API Gateway timeout workaround

2017-Sep-22

The last of the four (see previous posts) big API Gateway limitations is the 30 second integration timeout.

This means that API Gateway will give up on trying to serve your request to the client after 30 seconds—even though Lambda has a 300 second limit.

In my opinion, this is a reasonable limit. No one wants to be waiting around for an API for more than 30 seconds. And if something takes longer than 30s to render, it should probably be batched. "Render this for me, and I'll come back for it later. Thanks for the token. I'll use this to retrieve the results."

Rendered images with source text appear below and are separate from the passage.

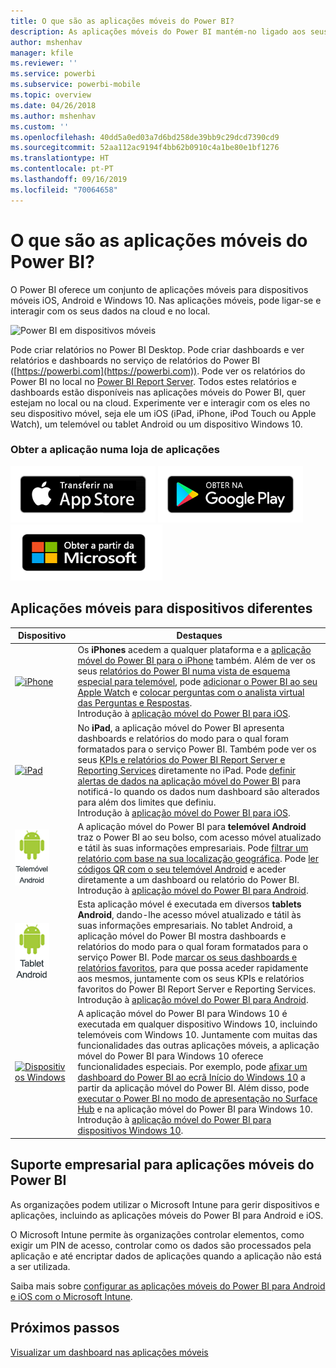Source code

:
 ```yaml
---
title: O que são as aplicações móveis do Power BI?
description: As aplicações móveis do Power BI mantém-no ligado aos seus dados no local ou na cloud. Veja dashboards e relatórios do Power BI no seu dispositivo móvel.
author: mshenhav
manager: kfile
ms.reviewer: ''
ms.service: powerbi
ms.subservice: powerbi-mobile
ms.topic: overview
ms.date: 04/26/2018
ms.author: mshenhav
ms.custom: ''
ms.openlocfilehash: 40dd5a0ed03a7d6bd258de39bb9c29dcd7390cd9
ms.sourcegitcommit: 52aa112ac9194f4bb62b0910c4a1be80e1bf1276
ms.translationtype: HT
ms.contentlocale: pt-PT
ms.lasthandoff: 09/16/2019
ms.locfileid: "70064658"
---
```

# <a name="what-are-the-power-bi-mobile-apps"></a>O que são as aplicações móveis do Power BI?
O Power BI oferece um conjunto de aplicações móveis para dispositivos móveis iOS, Android e Windows 10. Nas aplicações móveis, pode ligar-se e interagir com os seus dados na cloud e no local. 

![Power BI em dispositivos móveis](./media/mobile-apps-for-mobile-devices/power-bi-mobile-apps-all-up.png)

Pode criar relatórios no Power BI Desktop. Pode criar dashboards e ver relatórios e dashboards no serviço de relatórios do Power BI ([https://powerbi.com](https://powerbi.com)). Pode ver os relatórios do Power BI no local no [Power BI Report Server](../../report-server/get-started.md). Todos estes relatórios e dashboards estão disponíveis nas aplicações móveis do Power BI, quer estejam no local ou na cloud. Experimente ver e interagir com os eles no seu dispositivo móvel, seja ele um iOS (iPad, iPhone, iPod Touch ou Apple Watch), um telemóvel ou tablet Android ou um dispositivo Windows 10.

### <a name="get-the-app-from-the-application-store"></a>Obter a aplicação numa loja de aplicações 

[![Aceder ao Power BI na App Store](./media/mobile-apps-for-mobile-devices/mobile-apps-app-store.png)](https://go.microsoft.com/fwlink/?LinkId=526218&clcid=0x409) [![Aceder ao Power BI no Google Play](./media/mobile-apps-for-mobile-devices/mobile-apps-google-play.png)](https://go.microsoft.com/fwlink/?LinkId=544867&clcid=0x409) [![Aceder ao Power BI na Microsoft Store](./media/mobile-apps-for-mobile-devices/mobile-apps-windows-store.png)](https://go.microsoft.com/fwlink/?LinkId=526478&clcid=0x409)

## <a name="mobile-apps-for-different-devices"></a>Aplicações móveis para dispositivos diferentes

| **Dispositivo** | **Destaques** |
| --- | --- |
| [![iPhone](./media/mobile-apps-for-mobile-devices/iphone-logo-50-px.png)](mobile-iphone-app-get-started.md) |Os **iPhones** acedem a qualquer plataforma e a [aplicação móvel do Power BI para o iPhone](mobile-iphone-app-get-started.md) também. Além de ver os seus [relatórios do Power BI numa vista de esquema especial para telemóvel](mobile-apps-view-phone-report.md), pode [adicionar o Power BI ao seu Apple Watch](mobile-apple-watch.md) e [colocar perguntas com o analista virtual das Perguntas e Respostas](mobile-apps-ios-qna.md). <br/>Introdução à [aplicação móvel do Power BI para iOS](mobile-iphone-app-get-started.md). |
| [![iPad](./media/mobile-apps-for-mobile-devices/ipad-logo-50-px.png)](mobile-iphone-app-get-started.md) |No **iPad**, a aplicação móvel do Power BI apresenta dashboards e relatórios do modo para o qual foram formatados para o serviço Power BI. Também pode ver os seus [KPIs e relatórios do Power BI Report Server e Reporting Services](mobile-app-ssrs-kpis-mobile-on-premises-reports.md) diretamente no iPad. Pode [definir alertas de dados na aplicação móvel do Power BI](mobile-set-data-alerts-in-the-mobile-apps.md) para notificá-lo quando os dados num dashboard são alterados para além dos limites que definiu. <br/>Introdução à [aplicação móvel do Power BI para iOS](mobile-iphone-app-get-started.md). |
| [![Telemóvel Android](media/mobile-apps-for-mobile-devices/android-phone-logo-50-px.png)](mobile-android-app-get-started.md) |A aplicação móvel do Power BI para **telemóvel Android** traz o Power BI ao seu bolso, com acesso móvel atualizado e tátil às suas informações empresariais. Pode [filtrar um relatório com base na sua localização geográfica](mobile-apps-geographic-filtering.md). Pode [ler códigos QR com o seu telemóvel Android](mobile-apps-qr-code.md) e aceder diretamente a um dashboard ou relatório do Power BI. <br/>Introdução à [aplicação móvel do Power BI para Android](mobile-android-app-get-started.md). |
| [![Tablet Android](./media/mobile-apps-for-mobile-devices/android-tablet-logo-50-px.png)](mobile-android-app-get-started.md) |Esta aplicação móvel é executada em diversos **tablets Android**, dando-lhe acesso móvel atualizado e tátil às suas informações empresariais. No tablet Android, a aplicação móvel do Power BI mostra dashboards e relatórios do modo para o qual foram formatados para o serviço Power BI. Pode [marcar os seus dashboards e relatórios favoritos](mobile-apps-favorites.md), para que possa aceder rapidamente aos mesmos, juntamente com os seus KPIs e relatórios favoritos do Power BI Report Server e Reporting Services. <br/>Introdução à [aplicação móvel do Power BI para Android](mobile-android-app-get-started.md). |
| [![Dispositivos Windows](./media/mobile-apps-for-mobile-devices/win-10-logo-50-px.png)](../../desktop-getting-started.md) |A aplicação móvel do Power BI para Windows 10 é executada em qualquer dispositivo Windows 10, incluindo telemóveis com Windows 10. Juntamente com muitas das funcionalidades das outras aplicações móveis, a aplicação móvel do Power BI para Windows 10 oferece funcionalidades especiais. Por exemplo, pode [afixar um dashboard do Power BI ao ecrã Início do Windows 10](mobile-pin-dashboard-start-screen-windows-10-phone-app.md) a partir da aplicação móvel do Power BI. Além disso, pode [executar o Power BI no modo de apresentação no Surface Hub](mobile-windows-10-app-presentation-mode.md) e na aplicação móvel do Power BI para Windows 10. <br/>Introdução à [aplicação móvel do Power BI para dispositivos Windows 10](mobile-windows-10-phone-app-get-started.md). ||| 

## <a name="enterprise-support-for-the-power-bi-mobile-apps"></a>Suporte empresarial para aplicações móveis do Power BI
As organizações podem utilizar o Microsoft Intune para gerir dispositivos e aplicações, incluindo as aplicações móveis do Power BI para Android e iOS.

O Microsoft Intune permite às organizações controlar elementos, como exigir um PIN de acesso, controlar como os dados são processados pela aplicação e até encriptar dados de aplicações quando a aplicação não está a ser utilizada.

Saiba mais sobre [configurar as aplicações móveis do Power BI para Android e iOS com o Microsoft Intune](../../service-admin-mobile-intune.md). 

## <a name="next-steps"></a>Próximos passos
[Visualizar um dashboard nas aplicações móveis](mobile-apps-quickstart-view-dashboard-report.md)


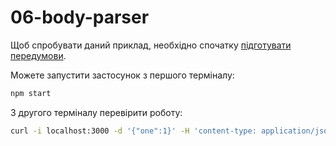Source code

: # 06-body-parser

Щоб спробувати даний приклад, необхідно спочатку [підготувати передумови](./prerequisite).

Можете запустити застосунок з першого терміналу:

```bash
npm start
```

З другого терміналу перевірити роботу:

```bash
curl -i localhost:3000 -d '{"one":1}' -H 'content-type: application/json'
```
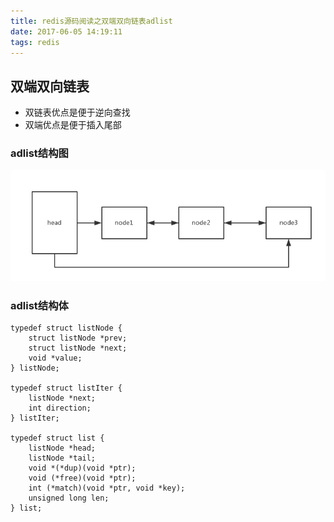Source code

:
 ```yaml
---
title: redis源码阅读之双端双向链表adlist
date: 2017-06-05 14:19:11
tags: redis
---
```

## 双端双向链表
* 双链表优点是便于逆向查找
* 双端优点是便于插入尾部

### adlist结构图
![](/images/redis_adlist.png)

### adlist结构体
``` shell
typedef struct listNode {
    struct listNode *prev;
    struct listNode *next;
    void *value;
} listNode;

typedef struct listIter {
    listNode *next;
    int direction;
} listIter;

typedef struct list {
    listNode *head;
    listNode *tail;
    void *(*dup)(void *ptr);
    void (*free)(void *ptr);
    int (*match)(void *ptr, void *key);
    unsigned long len;
} list;
```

In an ideal world, all HTTP requests should definitely be served within 30 seconds. But in practice, that's not always possible. Sometimes realtime requests need to go to a slow third party. Sometimes the client isn't advanced enough to use the batch/token method hinted at above.

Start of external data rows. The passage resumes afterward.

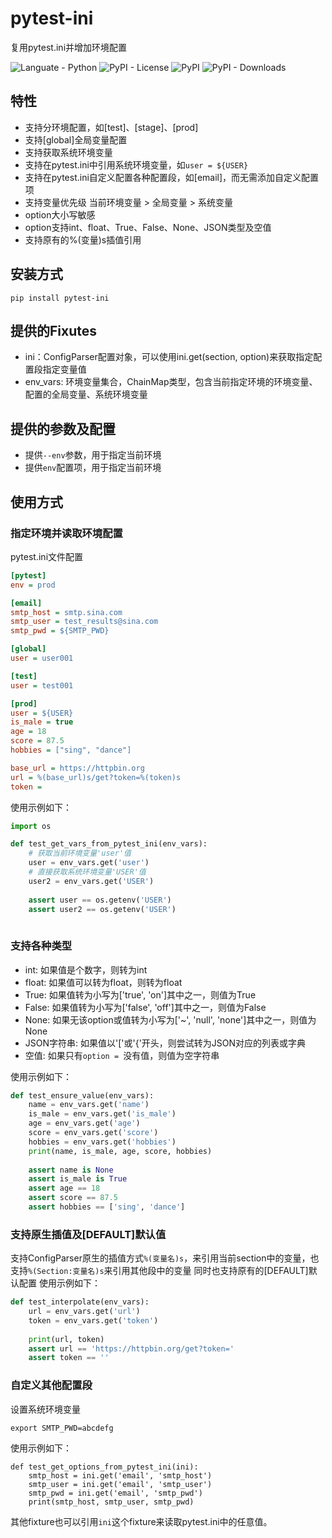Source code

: # pytest-ini
复用pytest.ini并增加环境配置

![Languate - Python](https://img.shields.io/badge/language-python-blue.svg)
![PyPI - License](https://img.shields.io/pypi/l/pytest-ini)
![PyPI](https://img.shields.io/pypi/v/pytest-ini)
![PyPI - Downloads](https://img.shields.io/pypi/dm/pytest-ini)

## 特性
- 支持分环境配置，如[test]、[stage]、[prod]
- 支持[global]全局变量配置
- 支持获取系统环境变量
- 支持在pytest.ini中引用系统环境变量，如`user = ${USER}`
- 支持在pytest.ini自定义配置各种配置段，如[email]，而无需添加自定义配置项
- 支持变量优先级 当前环境变量 > 全局变量 > 系统变量
- option大小写敏感
- option支持int、float、True、False、None、JSON类型及空值
- 支持原有的%(变量)s插值引用

## 安装方式
```shell
pip install pytest-ini
```

## 提供的Fixutes
- ini：ConfigParser配置对象，可以使用ini.get(section, option)来获取指定配置段指定变量值
- env_vars: 环境变量集合，ChainMap类型，包含当前指定环境的环境变量、配置的全局变量、系统环境变量

## 提供的参数及配置
- 提供`--env`参数，用于指定当前环境
- 提供`env`配置项，用于指定当前环境

## 使用方式
### 指定环境并读取环境配置
pytest.ini文件配置
```ini
[pytest]
env = prod

[email]
smtp_host = smtp.sina.com
smtp_user = test_results@sina.com
smtp_pwd = ${SMTP_PWD}

[global]
user = user001

[test]
user = test001

[prod]
user = ${USER}
is_male = true
age = 18
score = 87.5
hobbies = ["sing", "dance"]

base_url = https://httpbin.org
url = %(base_url)s/get?token=%(token)s
token =
```
使用示例如下：
```python
import os

def test_get_vars_from_pytest_ini(env_vars):
    # 获取当前环境变量'user'值
    user = env_vars.get('user')
    # 直接获取系统环境变量'USER'值
    user2 = env_vars.get('USER')
    
    assert user == os.getenv('USER')
    assert user2 == os.getenv('USER')
    
```
### 支持各种类型
- int: 如果值是个数字，则转为int
- float: 如果值可以转为float，则转为float
- True: 如果值转为小写为['true', 'on']其中之一，则值为True
- False: 如果值转为小写为['false', 'off']其中之一，则值为False
- None: 如果无该option或值转为小写为['~', 'null', 'none']其中之一，则值为None
- JSON字符串: 如果值以'['或'{'开头，则尝试转为JSON对应的列表或字典
- 空值: 如果只有`option = `没有值，则值为空字符串

使用示例如下：
```python
def test_ensure_value(env_vars):
    name = env_vars.get('name')
    is_male = env_vars.get('is_male')
    age = env_vars.get('age')
    score = env_vars.get('score')
    hobbies = env_vars.get('hobbies')
    print(name, is_male, age, score, hobbies)
    
    assert name is None
    assert is_male is True
    assert age == 18
    assert score == 87.5
    assert hobbies == ['sing', 'dance']
```
### 支持原生插值及[DEFAULT]默认值
支持ConfigParser原生的插值方式`%(变量名)s`，来引用当前section中的变量，也支持`%(Section:变量名)s`来引用其他段中的变量
同时也支持原有的[DEFAULT]默认配置
使用示例如下：
```python
def test_interpolate(env_vars):
    url = env_vars.get('url')
    token = env_vars.get('token')
    
    print(url, token)
    assert url == 'https://httpbin.org/get?token='
    assert token == ''
```

### 自定义其他配置段
设置系统环境变量
```shell
export SMTP_PWD=abcdefg
```
使用示例如下：
```shell
def test_get_options_from_pytest_ini(ini):
    smtp_host = ini.get('email', 'smtp_host')
    smtp_user = ini.get('email', 'smtp_user')
    smtp_pwd = ini.get('email', 'smtp_pwd')
    print(smtp_host, smtp_user, smtp_pwd)
```
其他fixture也可以引用`ini`这个fixture来读取pytest.ini中的任意值。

Indeed, 30s often falls below the client's own timeout. We're seeing a practical limitation where clients can often run for 90-600 seconds before timing out.

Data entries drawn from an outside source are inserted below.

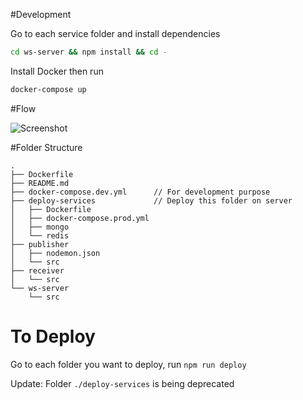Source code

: #Development

Go to each service folder and install dependencies

```sh
cd ws-server && npm install && cd -
```

Install Docker then run

```sh
docker-compose up
```

#Flow

![Screenshot](notification-service.png)

#Folder Structure

```
.
├── Dockerfile
├── README.md
├── docker-compose.dev.yml      // For development purpose
├── deploy-services             // Deploy this folder on server
│   ├── Dockerfile
│   ├── docker-compose.prod.yml
│   ├── mongo
│   └── redis
├── publisher
│   ├── nodemon.json
│   └── src
├── receiver
│   └── src
└── ws-server
    └── src
```

# To Deploy

Go to each folder you want to deploy, run `npm run deploy`

Update: Folder `./deploy-services` is being deprecated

Terrible user experience aside, I needed to find a way to serve long-running requests, and I really didn't want to violate our serverless architecure to do so.

But this 30 second timeout in API gateway is a hard limit. It can't be increased via the regular AWS support request method. In fact, AWS says that it can't be increased at all—which might even be true. (-:

As I mentioned in an earlier post, I did a lot of driving this summer. Lots of driving led to lots of thinking, and lots of thinking led to a partial solution to this problem.

What if I could use API Gateway to handle the initial request, but buy an additional 30 seconds, somehow. Or better yet, what if I could buy up to an additional 270 seconds (5 minutes total).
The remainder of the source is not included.